The malls, sporting names like Allbusiness, Allbizdepot, Digital Work, Onvia, seek to wrap their brand name around a sprawling menu of services and products, using the freebies as bait. The free services typically include legal libraries, downloadable business forms and trade show listings.
Of course, you could track down each of these services separately on the Web, but who's got time? "I hated having to weed through so many sites that don't pertain to what I was doing," says Lauren Magri, a San Francisco party planner who recently used Allbusiness to get free advice on drafting contracts.

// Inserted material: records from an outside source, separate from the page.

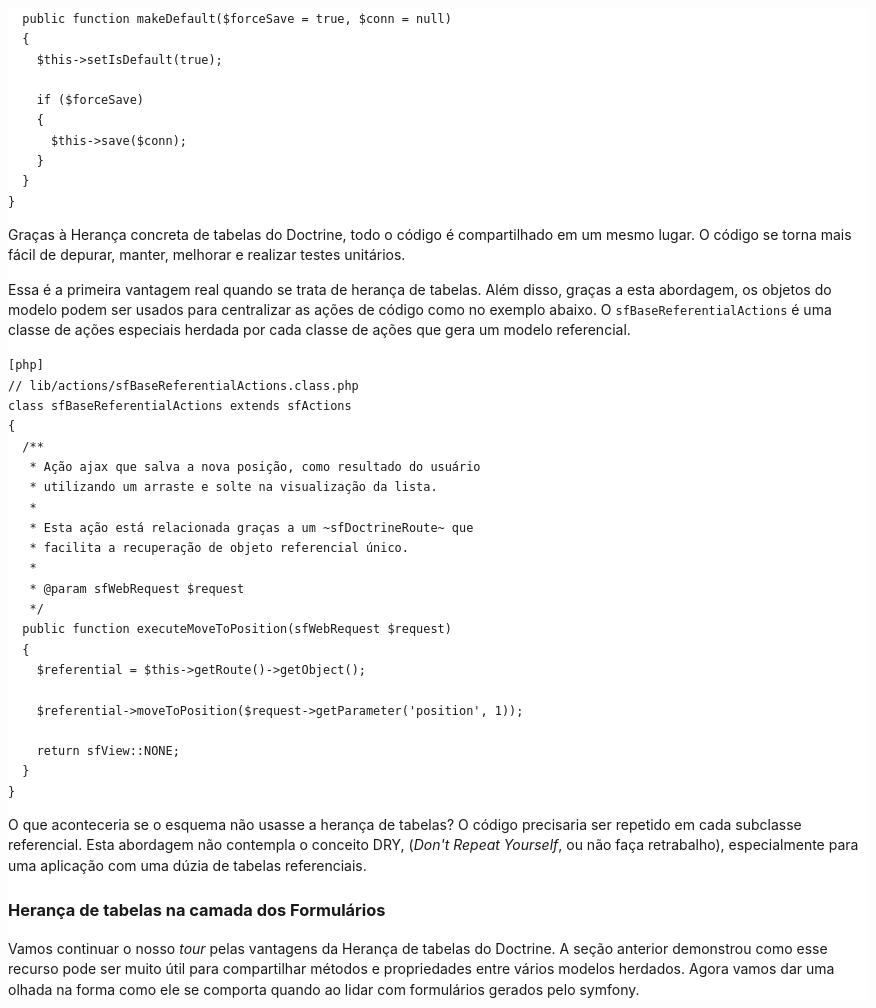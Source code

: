       public function makeDefault($forceSave = true, $conn = null)
      {
        $this->setIsDefault(true);

        if ($forceSave)
        {
          $this->save($conn);
        }
      }
    }

Graças à Herança concreta de tabelas do Doctrine, todo o código é compartilhado em
um mesmo lugar. O código se torna mais fácil de depurar, manter, melhorar e realizar testes unitários.

Essa é a primeira vantagem real quando se trata de herança de tabelas.
Além disso, graças a esta abordagem, os objetos do modelo podem ser usados para
centralizar as ações de código como no exemplo abaixo.
O `sfBaseReferentialActions` é uma classe de ações especiais herdada por cada
classe de ações que gera um modelo referencial.

    [php]
    // lib/actions/sfBaseReferentialActions.class.php
    class sfBaseReferentialActions extends sfActions
    {
      /**
       * Ação ajax que salva a nova posição, como resultado do usuário
       * utilizando um arraste e solte na visualização da lista.
       *
       * Esta ação está relacionada graças a um ~sfDoctrineRoute~ que
       * facilita a recuperação de objeto referencial único.
       *
       * @param sfWebRequest $request
       */
      public function executeMoveToPosition(sfWebRequest $request)
      {
        $referential = $this->getRoute()->getObject();

        $referential->moveToPosition($request->getParameter('position', 1));

        return sfView::NONE;
      }
    }

O que aconteceria se o esquema não usasse a herança de tabelas? O código
precisaria ser repetido em cada subclasse referencial. Esta abordagem não
contempla o conceito DRY, (*Don't Repeat Yourself*, ou não faça retrabalho),
especialmente para uma aplicação com uma dúzia de tabelas referenciais.

### Herança de tabelas na camada dos Formulários ###

Vamos continuar o nosso *tour* pelas vantagens da Herança de tabelas do Doctrine.
A seção anterior demonstrou como esse recurso pode ser muito útil para
compartilhar métodos e propriedades entre vários modelos herdados. Agora vamos dar uma olhada
na forma como ele se comporta quando ao lidar com formulários gerados pelo symfony.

And many of the offerings are indeed useful. Take DigitalWork's $100 Salary Survey service, which displays up-to-date wage information searchable by region and industry. Or Allbusiness' $75 service for doing employee background checks. But are these deals consistently cheaper than those you can find by yourself? Hardly. The sites generally "co-brand," or repackage the standing prices of their third-party partners. DigitalWork's Salary Survey tool, for instance, is available for the same price directly from its creator. Onvia says it works out special deals for members, though many of the services, such as AT&T cellular service and @Backup's data storage, can be found in other forms on the Web. And while the sites are all trying to inspire loyalty, they've yet to offer their best customers long-term discounts or frequent flyer miles.
What about bCentral, the month-old small-business effort from Microsoft? It plans a big debut in November, but so far the site remains a meager collection of links to other Microsoft properties, such as its Expedia travel site. The company promises to beef it up, but for now, there's little designed directly for small-business owners.
The ASPs have taken a different tack--"leasing" powerful software for completing business tasks. Say you want to write a snazzy marketing or business plan, but you don't want to shell out $60 on planning software you'll use once. Enter an ASP such as SmartOnline, which charges a one-time $25 fee to use its planning tool, complete with sample text, expert advice, and mathematical calculators--directly via a Web browser. Your plan is then stored on Smart Online's servers and can be viewed by colleagues with a password. Freeworks, launched this month, has still broader ambitions: automate and refine your paperwork flow. Expense reports, purchase requests, and vacation requests are all converted into electronic memos routed to co-workers via e-mail.
Such sites "aren't destinations or portals. They're business platforms," explains Kneko Burney, a market analyst at Cahner's In-Stat Group. "Instead of having a local desktop, you live and breathe on this site."
Sounds convenient--but it may also leave you vulnerable, despite guarantees against disaster and criminals. After all, many of these vendors are startups, and the competition is already fierce. "I'm pretty leery," says David Mead, an Austin (Tex.) real estate appraiser. "There's the general bugaboo of a crash, and then what happens if the company goes out of business that night? The next morning you look for them and they're not there."
In the near future, however, analysts like Laurie McCabe at Boston's Summit Strategies say outsourced applications will be a way of life for small companies. "A year from now, small businesses will be saying, `If I'm not taking advantage of these low-cost, low-risk services, I'm an idiot,"' says McCabe.